I get around 52 kbbs in off-peak time and 44 kbbs in peak hours on my BSNL dialup.

The connection speed in based on various factors. Some are below

1. ISP's Bandwidth

2. The remote network you are connected to

3. Traffic on the internet

4. Mode of connection (Wireless, Fiber optic, Copper)

5. Date flow 

6. Packet loss while tranmitting date through various gateways untill end point

7. Network sharing (If you are sharing the same internet connection with several computers on your LAN)

Remember that, Your computer configuration has no effect over the Internet Speed. Ex: If you use a p4 or an p1... The connection speed will remain  the same.

For better speed, try using a proxy server which is located in your ISP's network. You can find such proxies from several online sites. Do note, usage of such proxies will not warrent any security over your date transmission and you will also be exhibited to privacy problems.

You can measure the Data flow / Internet Speed / Date loss and etc using software's such as DU meter and Netmeter.


----------



## demoninside (Oct 3, 2004)

Hey can any buddy tell me how to use two modems in the most efficent manner
coz when i did it it wasn't very usefull just get a very littel upgrade


----------



## theraven (Oct 3, 2004)

theres a post on it already ..
anyways just bridge ur connections from "Network Connections"
select them both .. right click => bridge


----------



## ashish_dsc (Oct 4, 2004)

*bandwidth connection*

try this link to test ur speed:-

www.bandwidthconnection.com/speedtest


----------



## ice (Oct 4, 2004)

Its not a problem, its just the way windows shows it.

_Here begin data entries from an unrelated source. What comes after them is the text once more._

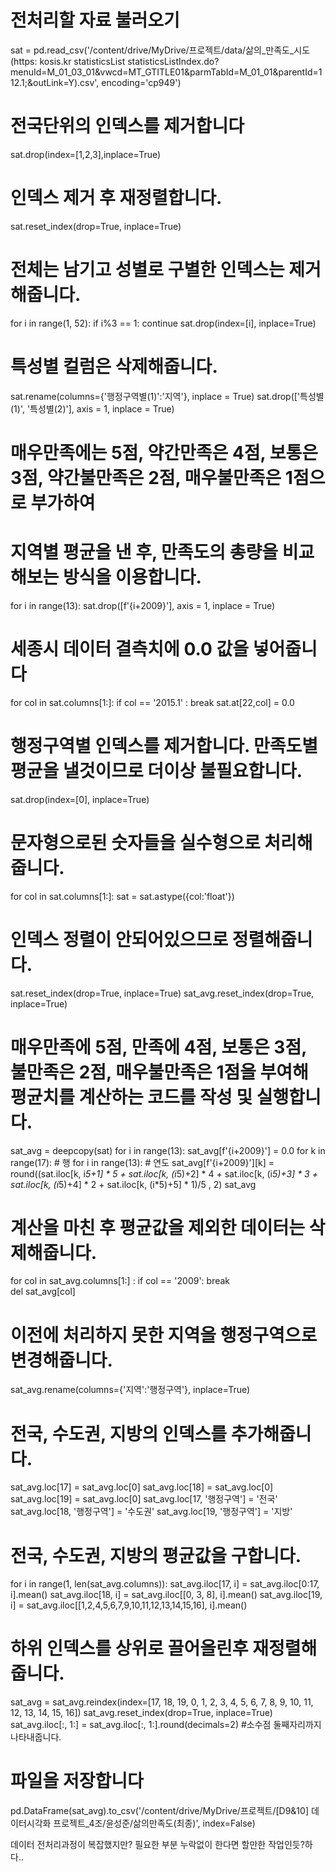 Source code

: # 전처리할 자료 불러오기
sat = pd.read_csv('/content/drive/MyDrive/프로젝트/data/삶의_만족도_시도(https:  kosis.kr statisticsList statisticsListIndex.do?menuId=M_01_03_01&vwcd=MT_GTITLE01&parmTabId=M_01_01&parentId=112.1;&outLink=Y).csv', encoding='cp949')

# 전국단위의 인덱스를 제거합니다
sat.drop(index=[1,2,3],inplace=True)

# 인덱스 제거 후 재정렬합니다.
sat.reset_index(drop=True, inplace=True)

# 전체는 남기고 성별로 구별한 인덱스는 제거해줍니다.
for i in range(1, 52):
  if i%3 == 1: continue
  sat.drop(index=[i], inplace=True)

# 특성별 컬럼은 삭제해줍니다.
sat.rename(columns={'행정구역별(1)':'지역'}, inplace = True)
sat.drop(['특성별(1)', '특성별(2)'], axis = 1, inplace = True)

# 매우만족에는 5점, 약간만족은 4점, 보통은 3점, 약간불만족은 2점, 매우불만족은 1점으로 부가하여

# 지역별 평균을 낸 후, 만족도의 총량을 비교해보는 방식을 이용합니다.
for i in range(13):
  sat.drop([f'{i+2009}'], axis = 1, inplace = True)

# 세종시 데이터 결측치에 0.0 값을 넣어줍니다
for col in sat.columns[1:]: 
  if col == '2015.1' : break 
  sat.at[22,col] = 0.0

# 행정구역별 인덱스를 제거합니다. 만족도별 평균을 낼것이므로 더이상 불필요합니다.
sat.drop(index=[0], inplace=True)

# 문자형으로된 숫자들을 실수형으로 처리해줍니다.
for col in sat.columns[1:]:
  sat = sat.astype({col:'float'})

# 인덱스 정렬이 안되어있으므로 정렬해줍니다.
sat.reset_index(drop=True, inplace=True)
sat_avg.reset_index(drop=True, inplace=True)

# 매우만족에 5점, 만족에 4점, 보통은 3점, 불만족은 2점, 매우불만족은 1점을 부여해 평균치를 계산하는 코드를 작성 및 실행합니다.
sat_avg = deepcopy(sat)
for i in range(13):
  sat_avg[f'{i+2009}'] = 0.0
for k in range(17): # 행
  for i in range(13): # 연도 
    sat_avg[f'{i+2009}'][k] = round((sat.iloc[k, i*5+1] * 5 + sat.iloc[k, (i*5)+2] * 4 + sat.iloc[k, (i*5)+3] * 3 + sat.iloc[k, (i*5)+4] * 2 + sat.iloc[k, (i*5)+5] * 1)/5 , 2)
sat_avg

# 계산을 마친 후 평균값을 제외한 데이터는 삭제해줍니다.
for col in sat_avg.columns[1:] : 
  if col == '2009': break    
  del sat_avg[col]

# 이전에 처리하지 못한 지역을 행정구역으로 변경해줍니다.
sat_avg.rename(columns={'지역':'행정구역'}, inplace=True)

# 전국, 수도권, 지방의 인덱스를 추가해줍니다.
sat_avg.loc[17] = sat_avg.loc[0]
sat_avg.loc[18] = sat_avg.loc[0]
sat_avg.loc[19] = sat_avg.loc[0]
sat_avg.loc[17, '행정구역'] = '전국'
sat_avg.loc[18, '행정구역'] = '수도권'
sat_avg.loc[19, '행정구역'] = '지방'

# 전국, 수도권, 지방의 평균값을 구합니다.
for i in range(1, len(sat_avg.columns)):
  sat_avg.iloc[17, i] = sat_avg.iloc[0:17, i].mean()
  sat_avg.iloc[18, i] = sat_avg.iloc[[0, 3, 8], i].mean()
  sat_avg.iloc[19, i] = sat_avg.iloc[[1,2,4,5,6,7,9,10,11,12,13,14,15,16], i].mean()

# 하위 인덱스를 상위로 끌어올린후 재정렬해줍니다.
sat_avg = sat_avg.reindex(index=[17, 18, 19, 0, 1, 2, 3, 4, 5, 6, 7, 8, 9, 10, 11, 12, 13, 14, 15, 16])
sat_avg.reset_index(drop=True, inplace=True)
sat_avg.iloc[:, 1:] = sat_avg.iloc[:, 1:].round(decimals=2) #소수점 둘째자리까지 나타내줍니다.

# 파일을 저장합니다
pd.DataFrame(sat_avg).to_csv('/content/drive/MyDrive/프로젝트/[D9&10] 데이터시각화 프로젝트_4조/윤성준/삶의만족도(최종)', index=False)

데이터 전처리과정이 복잡했지만? 필요한 부분 누락없이 한다면 할만한 작업인듯?하다..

Let it be... Its the port speed.


----------



## sujithtom (Oct 4, 2004)

What is your modem speed?


----------



## demoninside (Oct 4, 2004)

raven couldn't find that can give me link pls


----------



## theraven (Oct 4, 2004)

o ur relyin on my reply 
well my experience with it was with broadband
tho i suggested it to someone and was said it worked with dial up
so just goto control panel => network connections
select ur 2 dialup connections ... and right click ... and select bridge connections
this should be simple enuff dude ... try it out ..


----------



## demoninside (Oct 5, 2004)

k got it dude actually i was having more questions so i asked u that 
should i shoot those here??????
i think i shouldn't so asked .
any way thanx a lot.


----------



## theraven (Oct 5, 2004)

well if its a completely different i would be better if u posted a new thread 
lemme know if it works tho


----------